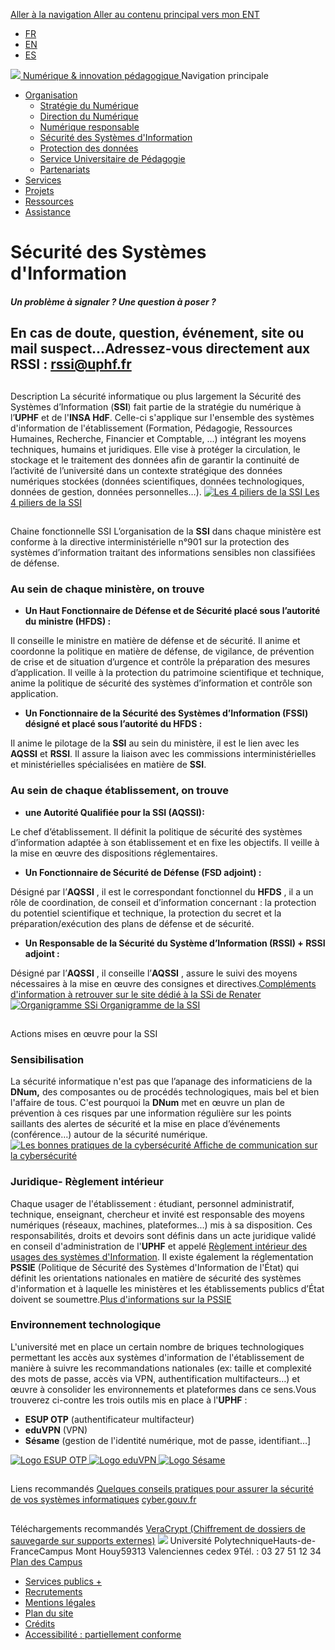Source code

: [ Aller à la navigation ](https://numerique.uphf.fr/organisation/s%C3%A9curit%C3%A9%20des%20syst%C3%A8mes%20d%27information#nav) [ Aller au contenu principal ](https://numerique.uphf.fr/organisation/s%C3%A9curit%C3%A9%20des%20syst%C3%A8mes%20d%27information#main-content)
[vers mon ENT](https://portail.uphf.fr "vers mon ENT - Espace de travail numérique de l'UPHF - Nouvelle fenêtre")
  * [FR](https://numerique.uphf.fr/organisation/s%C3%A9curit%C3%A9%20des%20syst%C3%A8mes%20d%27information)
  * [EN](https://numerique.uphf.fr/en/organization/information%20systems%20security)
  * [ES](https://numerique.uphf.fr/es/organizaci%C3%B3n/seguridad%20de%20los%20sistemas%20de%20informaci%C3%B3n)


[ ![](https://numerique.uphf.fr/sites/default/files/UPHF_logo.svg) Numérique & innovation pédagogique ](https://numerique.uphf.fr/ "Accueil - Université Polytechnique Hauts-de-France - Numérique & Innovation Pédagogique")
Navigation principale
  * [Organisation](https://numerique.uphf.fr/organisation/s%C3%A9curit%C3%A9%20des%20syst%C3%A8mes%20d%27information "Déplier le menu Organisation")
    * [Stratégie du Numérique](https://numerique.uphf.fr/organisation/strat%C3%A9gie-du-num%C3%A9rique)
    * [Direction du Numérique](https://numerique.uphf.fr/organisation/la-direction-du-num%C3%A9rique-dnum)
    * [Numérique responsable](https://numerique.uphf.fr/organisation/num%C3%A9rique-responsable)
    * [Sécurité des Systèmes d'Information](https://numerique.uphf.fr/organisation/s%C3%A9curit%C3%A9%20des%20syst%C3%A8mes%20d%27information)
    * [Protection des données](https://numerique.uphf.fr/organisation/protection%20des%20donn%C3%A9es)
    * [Service Universitaire de Pédagogie](https://numerique.uphf.fr/organisation/service-universitaire-de-pedagogie)
    * [Partenariats](https://numerique.uphf.fr/organisation/partenariats)
  * [Services](https://numerique.uphf.fr/services)
  * [Projets](https://numerique.uphf.fr/projets)
  * [Ressources](https://numerique.uphf.fr/ressources)
  * [Assistance](https://numerique.uphf.fr/assistance)


# Sécurité des Systèmes d'Information
##### Un problème à signaler ? Une question à poser ?
En cas de doute, question, événement, site ou mail suspect…Adressez-vous directement aux RSSI : rssi@uphf.fr  
---  
## 
Description
La sécurité informatique ou plus largement la Sécurité des Systèmes d’Information (**SSI**) fait partie de la stratégie du numérique à l’**UPHF** et de l'**INSA HdF**.
Celle-ci s'applique sur l'ensemble des systèmes d'information de l'établissement (Formation, Pédagogie, Ressources Humaines, Recherche, Financier et Comptable, ...) intégrant les moyens techniques, humains et juridiques.
Elle vise à protéger la circulation, le stockage et le traitement des données afin de garantir la continuité de l’activité de l’université dans un contexte stratégique des données numériques stockées (données scientifiques, données technologiques, données de gestion, données personnelles…).
[ ![Les 4 piliers de la SSI](https://numerique.uphf.fr/sites/default/files/2023-04/2023-04-03%2010_29_58-Window_2.png) Les 4 piliers de la SSI ](https://numerique.uphf.fr/sites/default/files/2023-04/Les%20grands%20principes%20de%20la%20SSi.pdf)
## 
Chaine fonctionnelle SSI
L’organisation de la **SSI** dans chaque ministère est conforme à la directive interministérielle n°901 sur la protection des systèmes d’information traitant des informations sensibles non classifiées de défense.
### Au sein de chaque ministère, on trouve
  * **Un Haut Fonctionnaire de Défense et de Sécurité placé sous l’autorité du ministre (HFDS) :**


Il conseille le ministre en matière de défense et de sécurité. Il anime et coordonne la politique en matière de défense, de vigilance, de prévention de crise et de situation d’urgence et contrôle la préparation des mesures d’application. Il veille à la protection du patrimoine scientifique et technique, anime la politique de sécurité des systèmes d’information et contrôle son application.
  * **Un Fonctionnaire de la Sécurité des Systèmes d’Information (FSSI) désigné et placé sous l’autorité du HFDS :**


Il anime le pilotage de la **SSI** au sein du ministère, il est le lien avec les **AQSSI** et **RSSI**. Il assure la liaison avec les commissions interministérielles et ministérielles spécialisées en matière de **SSI**.
### Au sein de chaque établissement, on trouve
  * **une Autorité Qualifiée pour la SSI (AQSSI):**


Le chef d’établissement. Il définit la politique de sécurité des systèmes d’information adaptée à son établissement et en fixe les objectifs. Il veille à la mise en œuvre des dispositions réglementaires.
  * **Un Fonctionnaire de Sécurité de Défense (FSD adjoint) :**


Désigné par l’**AQSSI** , il est le correspondant fonctionnel du **HFDS** , il a un rôle de coordination, de conseil et d’information concernant : la protection du potentiel scientifique et technique, la protection du secret et la préparation/exécution des plans de défense et de sécurité.
  * **Un Responsable de la Sécurité du Système d’Information (RSSI) + RSSI adjoint :**


Désigné par l’**AQSSI** , il conseille l’**AQSSI** , assure le suivi des moyens nécessaires à la mise en œuvre des consignes et directives.[Compléments d'information à retrouver sur le site dédié à la SSi de Renater](https://services.renater.fr/ssi/securite/index "vers le site SSI de Renater - nouvelle fenêtre")
[ ![Organigramme SSi](https://numerique.uphf.fr/sites/default/files/2023-04/2023-04-03%2017_24_41-Organigramme.pdf%20-%20Adobe%20Acrobat%C2%A0Pro%C2%A02017_0.png) Organigramme de la SSI ](https://numerique.uphf.fr/sites/default/files/2023-04/Organigramme_0.pdf)
## 
Actions mises en œuvre pour la SSI
### Sensibilisation
La sécurité informatique n'est pas que l’apanage des informaticiens de la **DNum,** des composantes ou de procédés technologiques, mais bel et bien l'affaire de tous.
C'est pourquoi la **DNum** met en œuvre un plan de prévention à ces risques par une information régulière sur les points saillants des alertes de sécurité et la mise en place d’événements (conférence…) autour de la sécurité numérique.
[ ![Les bonnes pratiques de la cybersécurité](https://numerique.uphf.fr/sites/default/files/2023-04/Affiche%20cybers%C3%A9curit%C3%A9%20t%C3%A9l%C3%A9_0.png) Affiche de communication sur la cybersécurité ](https://numerique.uphf.fr/sites/default/files/2023-04/Les%20bonnes%20pratiques%20de%20la%20sécurité%20V3_0.pdf)
### Juridique- Règlement intérieur
Chaque usager de l'établissement : étudiant, personnel administratif, technique, enseignant, chercheur et invité est responsable des moyens numériques (réseaux, machines, plateformes...) mis à sa disposition.
Ces responsabilités, droits et devoirs sont définis dans un acte juridique validé en conseil d'administration de l'**UPHF** et appelé [Règlement intérieur des usages des systèmes d'Information](https://recueildesactes.uphf.fr/download/b929db34-48ac-4744-b1e3-2b525b1d7aec).
Il existe également la réglementation **PSSIE** (Politique de Sécurité des Systèmes d'Information de l'État) qui définit les orientations nationales en matière de sécurité des systèmes d'information et à laquelle les ministères et les établissements publics d’État doivent se soumettre.[Plus d'informations sur la PSSIE](https://www.legifrance.gouv.fr/circulaire/id/38641)
### Environnement technologique
L'université met en place un certain nombre de briques technologiques permettant les accès aux systèmes d'information de l'établissement de manière à suivre les recommandations nationales (ex: taille et complexité des mots de passe, accès via VPN, authentification multifacteurs…) et œuvre à consolider les environnements et plateformes dans ce sens.Vous trouverez ci-contre les trois outils mis en place à l'**UPHF** :
  * **ESUP OTP** (authentificateur multifacteur)
  * **eduVPN** (VPN)
  * **Sésame** (gestion de l'identité numérique, mot de passe, identifiant…]


[ ![Logo ESUP OTP](https://numerique.uphf.fr/sites/default/files/2023-04/logo%20ESUP_2.png) ](https://mfa.uphf.fr/)
[ ![Logo eduVPN](https://numerique.uphf.fr/sites/default/files/2023-04/logoeduvpn_1.png) ](https://eduvpn.uphf.fr/)
[ ![Logo Sésame](https://numerique.uphf.fr/sites/default/files/2023-04/LOgo%20S%C3%A9same%20noir%20bleu_1.png) ](https://sesame.uphf.fr/)
## 
Liens recommandés
[Quelques conseils pratiques pour assurer la sécurité de vos systèmes informatiques](http://www.gouvernement.fr/risques/conseils-aux-usagers "vers le site gouvernement.fr - nouvelle fenêtre")
[cyber.gouv.fr](https://cyber.gouv.fr/ "vers le site cyber.gouv.fr - nouvelle fenêtre")
## 
Téléchargements recommandés
[VeraCrypt (Chiffrement de dossiers de sauvegarde sur supports externes)](https://www.veracrypt.fr/en/Downloads.html "vers le site veracrypt.fr - nouvelle fenêtre")
![](https://numerique.uphf.fr/sites/default/files/UPHF_logo.svg)
Université PolytechniqueHauts-de-FranceCampus Mont Houy59313 Valenciennes cedex 9Tél. : 03 27 51 12 34
[Plan des Campus](https://www.uphf.fr/plan-site)
  * [Services publics +](https://www.uphf.fr/luphf-sengage-dans-services-publics)
  * [Recrutements](https://numerique.uphf.fr/on-recrute)
  * [Mentions légales](https://numerique.uphf.fr/mentions-légales)
  * [Plan du site](https://numerique.uphf.fr/sitemap)
  * [Crédits](https://numerique.uphf.fr/crédits)
  * [Accessibilité : partiellement conforme](https://numerique.uphf.fr/accessibilité)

┄┄┄┄┄┄

The answer should consist of every line above in which "conforme" appears.

L’organisation de la **SSI** dans chaque ministère est conforme à la directive interministérielle n°901 sur la protection des systèmes d’information traitant des informations sensibles non classifiées de défense.
  * [Accessibilité : partiellement conforme](https://numerique.uphf.fr/accessibilité)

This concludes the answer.